Directions: Please show all lines of the records that include "Google".

□ □ □ □ □

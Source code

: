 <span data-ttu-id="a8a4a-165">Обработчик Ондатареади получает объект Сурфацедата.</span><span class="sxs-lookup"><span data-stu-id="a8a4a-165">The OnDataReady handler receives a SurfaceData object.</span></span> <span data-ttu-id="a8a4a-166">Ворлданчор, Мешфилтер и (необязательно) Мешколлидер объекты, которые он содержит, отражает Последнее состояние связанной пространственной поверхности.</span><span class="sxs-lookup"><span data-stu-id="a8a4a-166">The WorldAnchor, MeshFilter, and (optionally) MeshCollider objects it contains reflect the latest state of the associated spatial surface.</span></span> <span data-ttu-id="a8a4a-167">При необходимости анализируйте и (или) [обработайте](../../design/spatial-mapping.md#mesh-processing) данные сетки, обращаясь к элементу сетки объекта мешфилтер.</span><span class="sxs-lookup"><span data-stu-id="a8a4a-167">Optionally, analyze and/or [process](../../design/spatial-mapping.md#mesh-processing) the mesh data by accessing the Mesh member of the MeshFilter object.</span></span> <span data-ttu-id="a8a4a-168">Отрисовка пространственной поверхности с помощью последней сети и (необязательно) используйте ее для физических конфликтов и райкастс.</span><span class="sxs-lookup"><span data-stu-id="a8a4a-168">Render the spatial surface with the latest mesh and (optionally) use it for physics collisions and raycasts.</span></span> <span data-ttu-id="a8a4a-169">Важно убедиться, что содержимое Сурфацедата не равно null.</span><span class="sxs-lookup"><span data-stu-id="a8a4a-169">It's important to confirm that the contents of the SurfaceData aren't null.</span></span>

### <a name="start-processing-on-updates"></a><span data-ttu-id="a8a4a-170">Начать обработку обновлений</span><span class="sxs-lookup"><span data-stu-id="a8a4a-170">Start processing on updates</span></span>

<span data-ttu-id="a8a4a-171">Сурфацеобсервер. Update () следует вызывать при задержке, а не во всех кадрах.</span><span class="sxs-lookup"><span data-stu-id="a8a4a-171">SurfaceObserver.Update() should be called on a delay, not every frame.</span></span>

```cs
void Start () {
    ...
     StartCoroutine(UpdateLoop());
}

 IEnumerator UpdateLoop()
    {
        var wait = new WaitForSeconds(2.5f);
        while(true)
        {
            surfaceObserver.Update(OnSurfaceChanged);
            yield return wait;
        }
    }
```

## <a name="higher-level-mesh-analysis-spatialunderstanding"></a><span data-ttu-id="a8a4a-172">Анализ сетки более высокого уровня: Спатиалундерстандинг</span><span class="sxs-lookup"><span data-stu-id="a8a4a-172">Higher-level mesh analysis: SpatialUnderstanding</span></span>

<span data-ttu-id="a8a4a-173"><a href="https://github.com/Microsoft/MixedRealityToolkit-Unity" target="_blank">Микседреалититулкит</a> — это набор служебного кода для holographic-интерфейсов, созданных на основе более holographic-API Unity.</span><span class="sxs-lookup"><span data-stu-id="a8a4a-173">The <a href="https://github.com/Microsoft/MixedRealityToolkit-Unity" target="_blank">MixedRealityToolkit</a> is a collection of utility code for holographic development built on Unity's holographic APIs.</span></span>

□ □ □ □ □

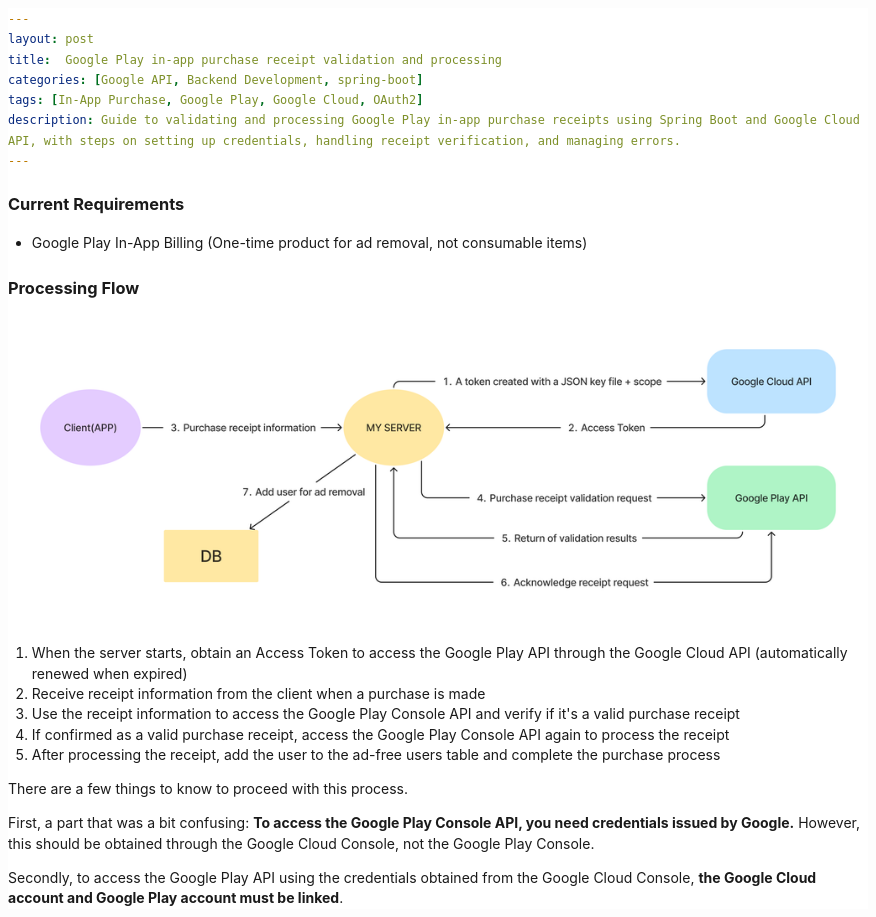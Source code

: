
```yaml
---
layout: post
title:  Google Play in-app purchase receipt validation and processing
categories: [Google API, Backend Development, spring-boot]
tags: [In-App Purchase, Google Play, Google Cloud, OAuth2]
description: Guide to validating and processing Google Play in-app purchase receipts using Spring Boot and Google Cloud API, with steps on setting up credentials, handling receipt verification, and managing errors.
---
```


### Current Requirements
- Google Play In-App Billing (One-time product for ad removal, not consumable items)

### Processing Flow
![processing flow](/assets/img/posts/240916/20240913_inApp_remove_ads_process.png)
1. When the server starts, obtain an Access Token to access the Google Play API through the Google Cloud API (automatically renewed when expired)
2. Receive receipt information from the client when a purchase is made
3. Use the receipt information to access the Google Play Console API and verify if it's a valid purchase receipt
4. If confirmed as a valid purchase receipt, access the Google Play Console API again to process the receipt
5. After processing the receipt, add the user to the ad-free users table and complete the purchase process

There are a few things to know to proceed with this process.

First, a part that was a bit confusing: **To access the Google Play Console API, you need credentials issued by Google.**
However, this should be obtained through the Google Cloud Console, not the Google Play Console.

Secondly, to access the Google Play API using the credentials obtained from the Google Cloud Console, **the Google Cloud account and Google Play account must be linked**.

□ □ □ □ □

Your response:
title:  Google Play in-app purchase receipt validation and processing
categories: [Google API, Backend Development, spring-boot]
tags: [In-App Purchase, Google Play, Google Cloud, OAuth2]
description: Guide to validating and processing Google Play in-app purchase receipts using Spring Boot and Google Cloud API, with steps on setting up credentials, handling receipt verification, and managing errors.
- Google Play In-App Billing (One-time product for ad removal, not consumable items)
1. When the server starts, obtain an Access Token to access the Google Play API through the Google Cloud API (automatically renewed when expired)
3. Use the receipt information to access the Google Play Console API and verify if it's a valid purchase receipt
4. If confirmed as a valid purchase receipt, access the Google Play Console API again to process the receipt
First, a part that was a bit confusing: **To access the Google Play Console API, you need credentials issued by Google.**
However, this should be obtained through the Google Cloud Console, not the Google Play Console.
Secondly, to access the Google Play API using the credentials obtained from the Google Cloud Console, **the Google Cloud account and Google Play account must be linked**.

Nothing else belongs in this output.